Ove Kaaven wrote:
> On Fri, 21 Jul 2000, Juergen Schmied wrote:
>
> > Yes. The HKEY_USERS\.Default keys are _not_ default keys used in your way.
> > The hive is copyed once when you create a new user.
>
> Why is this feature of Windows so important to preserve? Isn't one desired
> purpose of Wine to be a *better* Windows than Windows? OK, granted, we can
> compare this behaviour to /etc/skel, but is the content comparable?
Actually, I think that it should remain like windows behavior for exactly that
reason. It is supposed to be the equivilant of an /etc/skel directory. If you
want to do system-wide configuration you do it in HKLM (or in /etc on UNIX).

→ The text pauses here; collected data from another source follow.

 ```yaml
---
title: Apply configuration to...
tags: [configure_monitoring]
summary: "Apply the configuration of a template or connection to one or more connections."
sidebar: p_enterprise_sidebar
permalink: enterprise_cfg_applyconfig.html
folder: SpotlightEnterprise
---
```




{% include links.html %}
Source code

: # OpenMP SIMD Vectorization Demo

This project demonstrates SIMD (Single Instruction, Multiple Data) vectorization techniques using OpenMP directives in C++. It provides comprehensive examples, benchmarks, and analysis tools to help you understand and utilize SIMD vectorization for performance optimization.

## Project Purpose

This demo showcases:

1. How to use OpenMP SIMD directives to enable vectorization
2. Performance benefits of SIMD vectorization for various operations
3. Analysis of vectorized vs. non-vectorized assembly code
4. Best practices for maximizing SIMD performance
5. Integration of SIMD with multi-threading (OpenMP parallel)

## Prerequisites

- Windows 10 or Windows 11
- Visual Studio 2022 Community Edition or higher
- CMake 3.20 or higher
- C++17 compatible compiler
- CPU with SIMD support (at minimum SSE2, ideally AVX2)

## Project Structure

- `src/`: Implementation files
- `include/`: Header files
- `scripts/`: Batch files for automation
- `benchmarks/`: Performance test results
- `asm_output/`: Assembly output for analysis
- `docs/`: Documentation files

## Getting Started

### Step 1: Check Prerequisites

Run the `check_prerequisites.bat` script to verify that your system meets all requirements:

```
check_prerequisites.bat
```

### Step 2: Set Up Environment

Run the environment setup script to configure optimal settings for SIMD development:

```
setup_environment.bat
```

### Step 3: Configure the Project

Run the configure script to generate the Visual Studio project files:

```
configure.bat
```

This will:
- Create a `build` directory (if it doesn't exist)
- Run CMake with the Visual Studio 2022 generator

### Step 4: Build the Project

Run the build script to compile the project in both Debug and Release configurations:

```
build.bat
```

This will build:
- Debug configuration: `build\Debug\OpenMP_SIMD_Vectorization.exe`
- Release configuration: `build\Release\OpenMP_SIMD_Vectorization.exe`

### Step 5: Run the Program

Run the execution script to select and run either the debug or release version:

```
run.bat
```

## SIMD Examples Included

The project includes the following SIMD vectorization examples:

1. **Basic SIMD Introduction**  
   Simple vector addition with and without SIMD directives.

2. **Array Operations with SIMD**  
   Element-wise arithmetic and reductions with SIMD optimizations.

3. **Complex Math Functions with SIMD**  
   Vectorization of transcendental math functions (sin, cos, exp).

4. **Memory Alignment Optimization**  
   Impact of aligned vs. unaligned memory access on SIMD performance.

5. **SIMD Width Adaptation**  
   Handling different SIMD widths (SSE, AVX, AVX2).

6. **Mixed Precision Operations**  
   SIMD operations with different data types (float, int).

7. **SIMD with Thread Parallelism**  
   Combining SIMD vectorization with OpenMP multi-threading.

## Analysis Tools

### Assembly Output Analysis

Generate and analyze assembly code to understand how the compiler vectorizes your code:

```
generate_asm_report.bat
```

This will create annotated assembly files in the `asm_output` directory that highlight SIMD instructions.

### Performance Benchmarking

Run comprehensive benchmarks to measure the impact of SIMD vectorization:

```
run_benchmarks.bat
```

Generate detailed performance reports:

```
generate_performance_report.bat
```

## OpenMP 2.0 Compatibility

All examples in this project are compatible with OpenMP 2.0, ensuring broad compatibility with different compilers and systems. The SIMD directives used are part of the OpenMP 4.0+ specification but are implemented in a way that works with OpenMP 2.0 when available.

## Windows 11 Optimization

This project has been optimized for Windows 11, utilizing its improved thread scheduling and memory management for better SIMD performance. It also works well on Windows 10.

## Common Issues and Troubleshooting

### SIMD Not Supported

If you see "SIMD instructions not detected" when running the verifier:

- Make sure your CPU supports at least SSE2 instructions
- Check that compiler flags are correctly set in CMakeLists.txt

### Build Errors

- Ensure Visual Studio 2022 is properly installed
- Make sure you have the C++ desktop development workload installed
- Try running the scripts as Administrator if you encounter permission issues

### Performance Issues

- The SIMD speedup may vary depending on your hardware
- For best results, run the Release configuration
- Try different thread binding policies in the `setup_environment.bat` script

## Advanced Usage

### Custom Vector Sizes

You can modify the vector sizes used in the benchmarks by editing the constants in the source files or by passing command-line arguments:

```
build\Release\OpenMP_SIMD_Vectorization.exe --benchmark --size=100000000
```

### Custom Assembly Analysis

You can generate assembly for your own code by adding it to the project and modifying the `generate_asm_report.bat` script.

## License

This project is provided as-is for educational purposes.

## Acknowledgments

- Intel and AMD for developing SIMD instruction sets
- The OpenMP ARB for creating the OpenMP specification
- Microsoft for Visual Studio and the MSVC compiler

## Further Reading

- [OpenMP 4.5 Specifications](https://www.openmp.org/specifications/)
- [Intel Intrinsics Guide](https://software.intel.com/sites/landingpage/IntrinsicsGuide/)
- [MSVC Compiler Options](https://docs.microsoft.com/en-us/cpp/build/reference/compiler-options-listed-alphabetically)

You can write a shell script to export HKEY_USERS\.Default and then sed it to
HKEY_USERS\username and then import it. Of course that will clobber any
settings the user has changed (just as cp -a /etc/skel/* /home/username would
do).
I understand your argument that this is stupid, but that is how it is supposed
to work. Also, you shouldn't absolutely NEED a setting in HKEY_CURRENT_USER to
run a program. Although Corel Wordperfect 7 was a notable exception to this
IIRC. If you installed it in NT as one user then tried running it as another
it would refuse unless you copied some regkeys over. Of course that is broken
on Windows so I don't see the need to try to fix it. If the program worked
correctly it would do something like copy the default keys from the .Default
account if it noticed they were missing. I believe the .Default is supposed to
be world-readable, so it shouldn't be a problem.
It would be usefull, IMHO, to have a tool that would copy the whole .Default
into a specific users tree without overwriting keys which already exist.